- Task description
Every line with "Microsoft" in it should be copied from the data.

(Source texts of formatted documents)
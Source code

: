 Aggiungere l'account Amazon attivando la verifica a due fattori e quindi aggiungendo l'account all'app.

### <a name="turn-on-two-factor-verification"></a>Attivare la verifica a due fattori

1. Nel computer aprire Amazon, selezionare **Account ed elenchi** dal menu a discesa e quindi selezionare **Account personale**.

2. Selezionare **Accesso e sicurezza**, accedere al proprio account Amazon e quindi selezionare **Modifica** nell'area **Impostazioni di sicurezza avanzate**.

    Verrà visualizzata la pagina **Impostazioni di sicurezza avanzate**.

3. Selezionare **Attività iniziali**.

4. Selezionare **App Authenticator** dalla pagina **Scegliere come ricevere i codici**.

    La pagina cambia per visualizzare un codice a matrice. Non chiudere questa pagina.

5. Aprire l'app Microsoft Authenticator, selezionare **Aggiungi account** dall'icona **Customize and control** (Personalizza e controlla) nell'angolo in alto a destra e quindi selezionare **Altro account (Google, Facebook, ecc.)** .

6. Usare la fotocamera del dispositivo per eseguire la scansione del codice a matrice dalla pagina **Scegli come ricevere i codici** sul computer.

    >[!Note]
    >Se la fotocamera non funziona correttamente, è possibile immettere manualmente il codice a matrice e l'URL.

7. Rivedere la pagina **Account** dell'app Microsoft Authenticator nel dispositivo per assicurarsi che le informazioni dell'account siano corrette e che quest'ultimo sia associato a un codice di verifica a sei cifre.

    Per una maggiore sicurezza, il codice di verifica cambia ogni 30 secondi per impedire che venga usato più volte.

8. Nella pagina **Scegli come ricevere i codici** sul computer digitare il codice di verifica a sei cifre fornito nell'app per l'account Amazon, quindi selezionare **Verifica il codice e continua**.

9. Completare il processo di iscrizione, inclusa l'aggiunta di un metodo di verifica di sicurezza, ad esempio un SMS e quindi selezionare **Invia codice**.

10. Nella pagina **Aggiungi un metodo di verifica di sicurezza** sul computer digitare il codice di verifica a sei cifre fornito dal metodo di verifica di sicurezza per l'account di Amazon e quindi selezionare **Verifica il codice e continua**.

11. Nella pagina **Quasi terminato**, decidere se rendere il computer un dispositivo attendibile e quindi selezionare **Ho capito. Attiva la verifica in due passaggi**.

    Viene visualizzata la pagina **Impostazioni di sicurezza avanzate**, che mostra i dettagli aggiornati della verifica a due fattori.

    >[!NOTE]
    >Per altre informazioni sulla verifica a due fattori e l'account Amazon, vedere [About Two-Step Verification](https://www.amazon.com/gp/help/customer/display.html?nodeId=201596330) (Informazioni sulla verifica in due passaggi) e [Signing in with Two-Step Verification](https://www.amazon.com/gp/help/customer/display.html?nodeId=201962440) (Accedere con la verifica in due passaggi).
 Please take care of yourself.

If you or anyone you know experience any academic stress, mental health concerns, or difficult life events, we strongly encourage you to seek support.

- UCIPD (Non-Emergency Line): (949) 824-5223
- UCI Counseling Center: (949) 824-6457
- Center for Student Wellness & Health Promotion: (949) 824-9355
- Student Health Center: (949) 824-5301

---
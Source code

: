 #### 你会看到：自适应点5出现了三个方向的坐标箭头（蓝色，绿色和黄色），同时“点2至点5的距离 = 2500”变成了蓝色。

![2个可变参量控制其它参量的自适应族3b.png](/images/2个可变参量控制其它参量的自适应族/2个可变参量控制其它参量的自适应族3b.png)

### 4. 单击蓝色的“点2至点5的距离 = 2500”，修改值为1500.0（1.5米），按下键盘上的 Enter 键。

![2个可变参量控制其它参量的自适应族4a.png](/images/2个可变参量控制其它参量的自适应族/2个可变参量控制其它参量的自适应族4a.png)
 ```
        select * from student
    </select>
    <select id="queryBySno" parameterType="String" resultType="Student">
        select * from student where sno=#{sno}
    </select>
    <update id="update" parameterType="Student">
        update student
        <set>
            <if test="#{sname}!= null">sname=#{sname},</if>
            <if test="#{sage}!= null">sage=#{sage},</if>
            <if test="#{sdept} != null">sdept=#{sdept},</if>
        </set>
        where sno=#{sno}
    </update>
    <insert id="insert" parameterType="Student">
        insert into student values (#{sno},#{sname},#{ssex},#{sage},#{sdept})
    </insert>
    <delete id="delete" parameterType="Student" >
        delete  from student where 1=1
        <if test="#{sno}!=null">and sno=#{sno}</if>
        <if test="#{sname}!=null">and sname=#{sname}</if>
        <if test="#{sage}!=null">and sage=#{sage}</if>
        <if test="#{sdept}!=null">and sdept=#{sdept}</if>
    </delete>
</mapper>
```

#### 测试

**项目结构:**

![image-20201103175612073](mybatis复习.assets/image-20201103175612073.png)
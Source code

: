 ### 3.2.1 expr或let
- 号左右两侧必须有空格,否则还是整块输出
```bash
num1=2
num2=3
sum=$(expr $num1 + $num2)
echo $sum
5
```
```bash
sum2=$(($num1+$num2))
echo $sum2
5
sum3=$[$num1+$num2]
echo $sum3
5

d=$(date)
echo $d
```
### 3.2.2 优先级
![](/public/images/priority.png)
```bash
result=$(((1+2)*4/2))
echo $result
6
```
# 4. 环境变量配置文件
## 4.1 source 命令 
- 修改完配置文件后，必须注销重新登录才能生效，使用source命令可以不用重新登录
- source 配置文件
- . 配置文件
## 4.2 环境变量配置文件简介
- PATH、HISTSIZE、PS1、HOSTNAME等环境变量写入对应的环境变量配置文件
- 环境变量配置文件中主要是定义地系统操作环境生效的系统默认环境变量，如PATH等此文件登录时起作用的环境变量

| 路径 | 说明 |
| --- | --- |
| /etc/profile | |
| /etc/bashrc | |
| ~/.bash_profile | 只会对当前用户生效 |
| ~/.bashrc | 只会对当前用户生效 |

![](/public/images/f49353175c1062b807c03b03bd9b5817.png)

- Answer box
5. Aprire l'app Microsoft Authenticator, selezionare **Aggiungi account** dall'icona **Customize and control** (Personalizza e controlla) nell'angolo in alto a destra e quindi selezionare **Altro account (Google, Facebook, ecc.)** .
7. Rivedere la pagina **Account** dell'app Microsoft Authenticator nel dispositivo per assicurarsi che le informazioni dell'account siano corrette e che quest'ultimo sia associato a un codice di verifica a sei cifre.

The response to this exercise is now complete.